Week 1: Derivatives, the Chain Rule & Gradient Descent
Master derivatives, integrals, and multivariate calculus — the mathematical engine behind every optimization algorithm in machine learning.
- Compute derivatives using limit definition and rules
- Apply the chain rule to composite functions
- Understand gradient descent as iterative derivative application
- Calculate partial derivatives for multivariate functions
This first lecture establishes the foundational framework for Calculus for Data Scientists. By the end of this session, you will have the conceptual grounding and practical starting point needed for the rest of the course.
Key Concepts
The lecture introduces the four main pillars of this course: Limits & Continuity, Differentiation Rules, Chain Rule, Partial Derivatives & Gradients. Each will be explored in depth over the 14-week curriculum, with hands-on projects reinforcing theory at every stage.
This Week's Focus
Focus on mastering: Limits & Continuity and Differentiation Rules. These are the prerequisites for everything in Week 2. The concepts build on each other — do not skip the practice exercises.

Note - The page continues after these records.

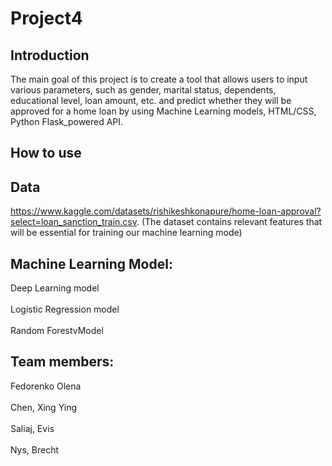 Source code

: # Project4

## Introduction

The main goal of this project is to create a tool that allows users to input various parameters, such as gender, marital status, dependents, educational level, loan amount, etc. and predict whether they will be approved for a home loan by using Machine Learning models, HTML/CSS, Python Flask_powered API. 

## How to use


## Data

https://www.kaggle.com/datasets/rishikeshkonapure/home-loan-approval?select=loan_sanction_train.csv. (The dataset contains relevant features that will be essential for training our machine learning mode)


## Machine Learning Model:

Deep Learning model <br>
<br> Logistic Regression model <br>
<br> Random ForestvModel

## Team members:

 Fedorenko Olena <br>
<br> Chen, Xing Ying <br>
<br> Saliaj, Evis <br>
<br> Nys, Brecht 
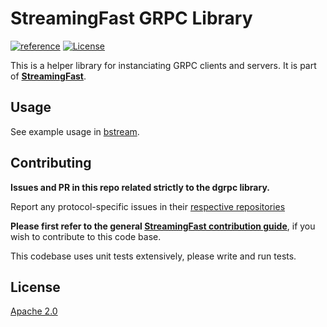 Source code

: # StreamingFast  GRPC Library

[![reference](https://img.shields.io/badge/godoc-reference-5272B4.svg?style=flat-square)](https://pkg.go.dev/github.com/streamingfast/dgrpc)
[![License](https://img.shields.io/badge/License-Apache%202.0-blue.svg)](https://opensource.org/licenses/Apache-2.0)

This is a helper library for instanciating GRPC clients and servers.
It is part of **[StreamingFast](https://github.com/streamingfast/streamingfast)**.


## Usage

See example usage in [bstream](https://github.com/streamingfast/bstream).

## Contributing

**Issues and PR in this repo related strictly to the dgrpc library.**

Report any protocol-specific issues in their
[respective repositories](https://github.com/streamingfast/streamingfast#protocols)

**Please first refer to the general
[StreamingFast contribution guide](https://github.com/streamingfast/streamingfast/blob/master/CONTRIBUTING.md)**,
if you wish to contribute to this code base.

This codebase uses unit tests extensively, please write and run tests.

## License

[Apache 2.0](LICENSE)
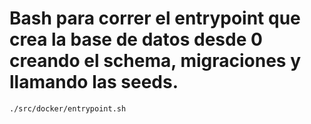 # Bash para correr el entrypoint que crea la base de datos desde 0 creando el schema, migraciones y llamando las seeds.
 `./src/docker/entrypoint.sh` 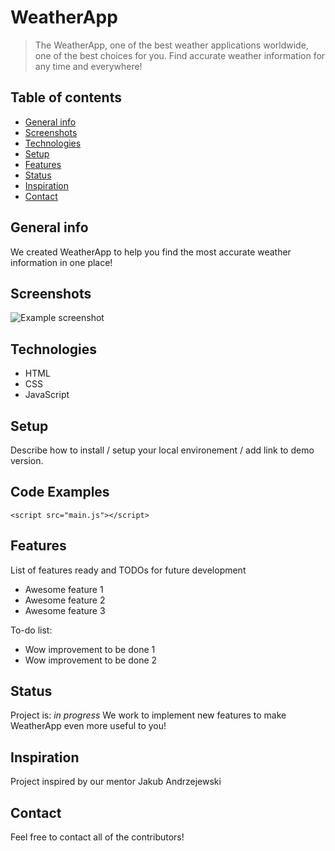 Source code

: # WeatherApp
> The WeatherApp, one of the best weather applications worldwide, one of the best choices for you.
Find accurate weather information for any time and everywhere!

## Table of contents
* [General info](#general-info)
* [Screenshots](#screenshots)
* [Technologies](#technologies)
* [Setup](#setup)
* [Features](#features)
* [Status](#status)
* [Inspiration](#inspiration)
* [Contact](#contact)

## General info
We created WeatherApp to help you find the most accurate weather information in one place!

## Screenshots
![Example screenshot](./img/screenshot.png)

## Technologies
* HTML
* CSS
* JavaScript

## Setup
Describe how to install / setup your local environement / add link to demo version.

## Code Examples
<!DOCTYPE html>
<html lang="pl">
<head>
    <meta charset="UTF-8">
    <meta name="viewport" content="width=device-width, initial-scale=1.0">
    <meta http-equiv="X-UA-Compatible" content="ie=edge, chrome=1">
    <title>Aplikacja pogodowa</title>
    <link href="style.css" rel="stylesheet" type="text/css">
</head>
<body>
    
    <script src="main.js"></script>
</body>
</html>

## Features
List of features ready and TODOs for future development
* Awesome feature 1
* Awesome feature 2
* Awesome feature 3

To-do list:
* Wow improvement to be done 1
* Wow improvement to be done 2

## Status
Project is: _in progress_ We work to implement new features to make WeatherApp even more useful to you!

## Inspiration
Project inspired by our mentor Jakub Andrzejewski 

## Contact
Feel free to contact all of the contributors!

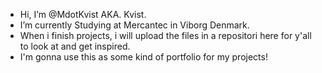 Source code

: -  Hi, I’m @MdotKvist AKA. Kvist.
-  I’m currently Studying at Mercantec in Viborg Denmark.
-  When i finish projects, i will upload the files in a repositori here for y'all to look at and get inspired.
-  I'm gonna use this as some kind of portfolio for my projects! 


<!---
MdotKvist/MdotKvist is a ✨ special ✨ repository because its `README.md` (this file) appears on your GitHub profile.
You can click the Preview link to take a look at your changes.
--->
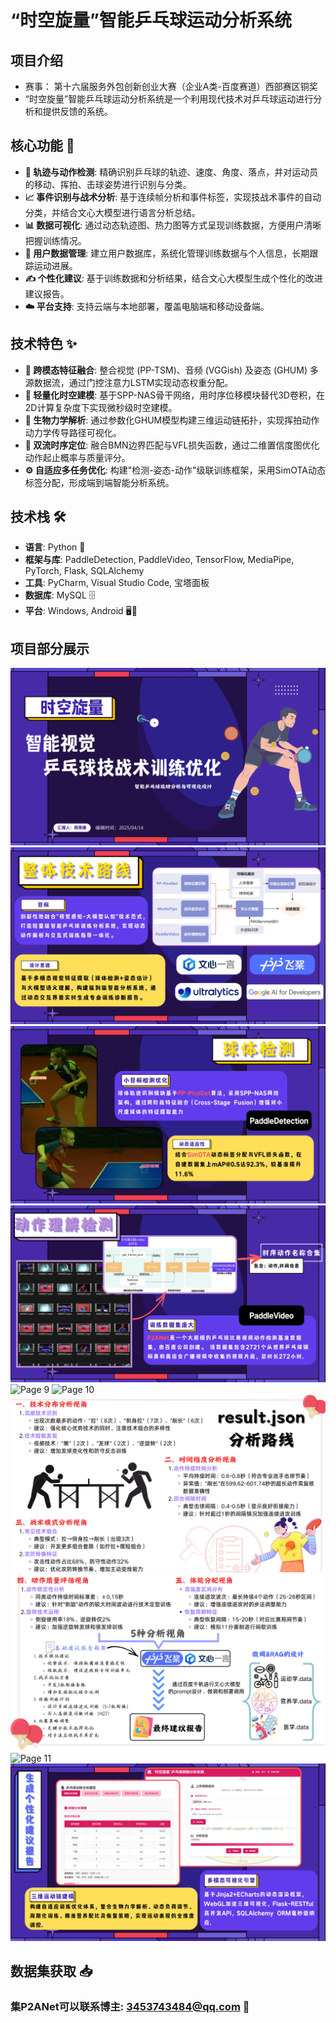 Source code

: # “时空旋量”智能乒乓球运动分析系统

## 项目介绍
* 赛事： 第十六届服务外包创新创业大赛（企业A类-百度赛道）西部赛区铜奖
* “时空旋量”智能乒乓球运动分析系统是一个利用现代技术对乒乓球运动进行分析和提供反馈的系统。

## 核心功能 🎯

*   **🏓 轨迹与动作检测**: 精确识别乒乓球的轨迹、速度、角度、落点，并对运动员的移动、挥拍、击球姿势进行识别与分类。
*   **📈 事件识别与战术分析**: 基于连续帧分析和事件标签，实现技战术事件的自动分类，并结合文心大模型进行语言分析总结。
*   **📊 数据可视化**: 通过动态轨迹图、热力图等方式呈现训练数据，方便用户清晰把握训练情况。
*   **📂 用户数据管理**: 建立用户数据库，系统化管理训练数据与个人信息，长期跟踪运动进展。
*   **✍️ 个性化建议**: 基于训练数据和分析结果，结合文心大模型生成个性化的改进建议报告。
*   **☁️ 平台支持**: 支持云端与本地部署，覆盖电脑端和移动设备端。

## 技术特色 ✨

*   **🧠 跨模态特征融合**: 整合视觉 (PP-TSM)、音频 (VGGish) 及姿态 (GHUM) 多源数据流，通过门控注意力LSTM实现动态权重分配。
*   **🚀 轻量化时空建模**: 基于SPP-NAS骨干网络，用时序位移模块替代3D卷积，在2D计算复杂度下实现微秒级时空建模。
*   **🦾 生物力学解析**: 通过参数化GHUM模型构建三维运动链拓扑，实现挥拍动作动力学传导路径可视化。
*   **📍 双流时序定位**: 融合BMN边界匹配与VFL损失函数，通过二维置信度图优化动作起止概率与质量评分。
*   **⚙️ 自适应多任务优化**: 构建"检测-姿态-动作"级联训练框架，采用SimOTA动态标签分配，形成端到端智能分析系统。

## 技术栈 🛠️

*   **语言**: Python 🐍
*   **框架与库**: PaddleDetection, PaddleVideo, TensorFlow, MediaPipe, PyTorch, Flask, SQLAlchemy
*   **工具**: PyCharm, Visual Studio Code, 宝塔面板
*   **数据库**: MySQL 🗄️
*   **平台**: Windows, Android 🖥️📱

## 项目部分展示
![Page 1](https://raw.githubusercontent.com/Firefly-ZRK/-Time-Space-Spin-smart-ping-pong-sports-analysis-system/main/JPG/%E2%80%9C%E6%97%B6%E7%A9%BA%E6%97%8B%E9%87%8F%E2%80%9D%E6%99%BA%E8%83%BD%E4%B9%92%E4%B9%93%E7%90%83%E8%BF%90%E5%8A%A8%E5%88%86%E6%9E%90%E7%B3%BB%E7%BB%9F_page-0001.jpg)
![Page 4](https://raw.githubusercontent.com/Firefly-ZRK/-Time-Space-Spin-smart-ping-pong-sports-analysis-system/main/JPG/%E2%80%9C%E6%97%B6%E7%A9%BA%E6%97%8B%E9%87%8F%E2%80%9D%E6%99%BA%E8%83%BD%E4%B9%92%E4%B9%93%E7%90%83%E8%BF%90%E5%8A%A8%E5%88%86%E6%9E%90%E7%B3%BB%E7%BB%9F_page-0004.jpg)
![Page 7](https://raw.githubusercontent.com/Firefly-ZRK/-Time-Space-Spin-smart-ping-pong-sports-analysis-system/main/JPG/%E2%80%9C%E6%97%B6%E7%A9%BA%E6%97%8B%E9%87%8F%E2%80%9D%E6%99%BA%E8%83%BD%E4%B9%92%E4%B9%93%E7%90%83%E8%BF%90%E5%8A%A8%E5%88%86%E6%9E%90%E7%B3%BB%E7%BB%9F_page-0007.jpg)
![Page 8](https://raw.githubusercontent.com/Firefly-ZRK/-Time-Space-Spin-smart-ping-pong-sports-analysis-system/main/JPG/%E2%80%9C%E6%97%B6%E7%A9%BA%E6%97%8B%E9%87%8F%E2%80%9D%E6%99%BA%E8%83%BD%E4%B9%92%E4%B9%93%E7%90%83%E8%BF%90%E5%8A%A8%E5%88%86%E6%9E%90%E7%B3%BB%E7%BB%9F_page-0008.jpg)
![Page 9](https://raw.githubusercontent.com/Firefly-ZRK/-Time-Space-Spin-smart-ping-pong-sports-analysis-system/main/JPG/%E2%80%9C%E6%97%B6%E7%A9%BA%E6%97%8B%E9%87%8F%E2%80%9D%E6%99%BA%E8%83%BD%E4%B9%92%E4%B9%93%E7%90%83%E8%BF%90%E5%8A%A8%E5%88%86%E6%9E%90%E7%B3%BB%E7%BB%9F_page-0009.jpg)
![Page 10](https://raw.githubusercontent.com/Firefly-ZRK/-Time-Space-Spin-smart-ping-pong-sports-analysis-system/main/JPG/%E2%80%9C%E6%97%B6%E7%A9%BA%E6%97%8B%E9%87%8F%E2%80%9D%E6%99%BA%E8%83%BD%E4%B9%92%E4%B9%93%E7%90%83%E8%BF%90%E5%8A%A8%E5%88%86%E6%9E%90%E7%B3%BB%E7%BB%9F_page-0010.jpg)
![Page 20](https://raw.githubusercontent.com/Firefly-ZRK/-Time-Space-Spin-smart-ping-pong-sports-analysis-system/main/JPG/%E2%80%9C%E6%97%B6%E7%A9%BA%E6%97%8B%E9%87%8F%E2%80%9D%E6%99%BA%E8%83%BD%E4%B9%92%E4%B9%93%E7%90%83%E8%BF%90%E5%8A%A8%E5%88%86%E6%9E%90%E7%B3%BB%E7%BB%9F_page-0020.jpg)
![Page 39](https://github.com/Firefly-ZRK/-Time-Space-Spin-smart-ping-pong-sports-analysis-system/blob/main/JPG/%E2%80%9C%E6%97%B6%E7%A9%BA%E6%97%8B%E9%87%8F%E2%80%9D%E6%99%BA%E8%83%BD%E4%B9%92%E4%B9%93%E7%90%83%E8%BF%90%E5%8A%A8%E5%88%86%E6%9E%90%E7%B3%BB%E7%BB%9F_page-0039.jpg)
![Page 11](https://raw.githubusercontent.com/Firefly-ZRK/-Time-Space-Spin-smart-ping-pong-sports-analysis-system/main/JPG/%E2%80%9C%E6%97%B6%E7%A9%BA%E6%97%8B%E9%87%8F%E2%80%9D%E6%99%BA%E8%83%BD%E4%B9%92%E4%B9%93%E7%90%83%E8%BF%90%E5%8A%A8%E5%88%86%E6%9E%90%E7%B3%BB%E7%BB%9F_page-0011.jpg)
![Page 14](https://raw.githubusercontent.com/Firefly-ZRK/-Time-Space-Spin-smart-ping-pong-sports-analysis-system/main/JPG/%E2%80%9C%E6%97%B6%E7%A9%BA%E6%97%8B%E9%87%8F%E2%80%9D%E6%99%BA%E8%83%BD%E4%B9%92%E4%B9%93%E7%90%83%E8%BF%90%E5%8A%A8%E5%88%86%E6%9E%90%E7%B3%BB%E7%BB%9F_page-0014.jpg)

## 数据集获取 📥
### 集P2ANet可以联系博主: 3453743484@qq.com 📧
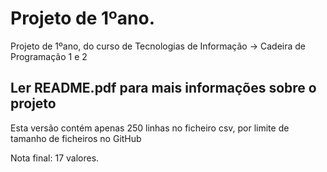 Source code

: # Projeto de 1ºano.
Projeto de 1ºano, do curso de Tecnologias de Informação -> Cadeira de Programação 1 e 2 

## Ler README.pdf para mais informações sobre o projeto
Esta versão contém apenas 250 linhas no ficheiro csv, por limite de tamanho de ficheiros no GitHub <br>

Nota final: 17 valores.


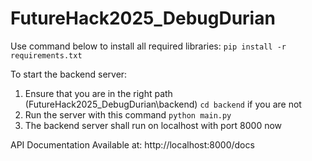 # FutureHack2025_DebugDurian

Use command below to install all required libraries:
`pip install -r requirements.txt`

To start the backend server:

1. Ensure that you are in the right path (FutureHack2025_DebugDurian\backend)
   `cd backend` if you are not
2. Run the server with this command
   `python main.py`
3. The backend server shall run on localhost with port 8000 now

API Documentation Available at:
http://localhost:8000/docs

MATH101 Project 1: Gradient Descent from Scratch
Implement gradient descent in pure Python/NumPy to minimize a quadratic cost function. Visualize the loss surface, convergence path, and compare different learning rates.
- Pure Python gradient descent implementation
- Loss surface visualization (3D + contour plot)
- Convergence analysis for 3 learning rates
- Written derivation of the gradient update rule
These represent the style and difficulty of questions you'll see on the midterm and final. Start thinking about them now.
Using the chain rule, find d/dx[sin(x²)].
Explain why a learning rate that is too large causes gradient descent to diverge.
Write the gradient update rule for linear regression loss L = (1/2n)Σ(ŷ - y)².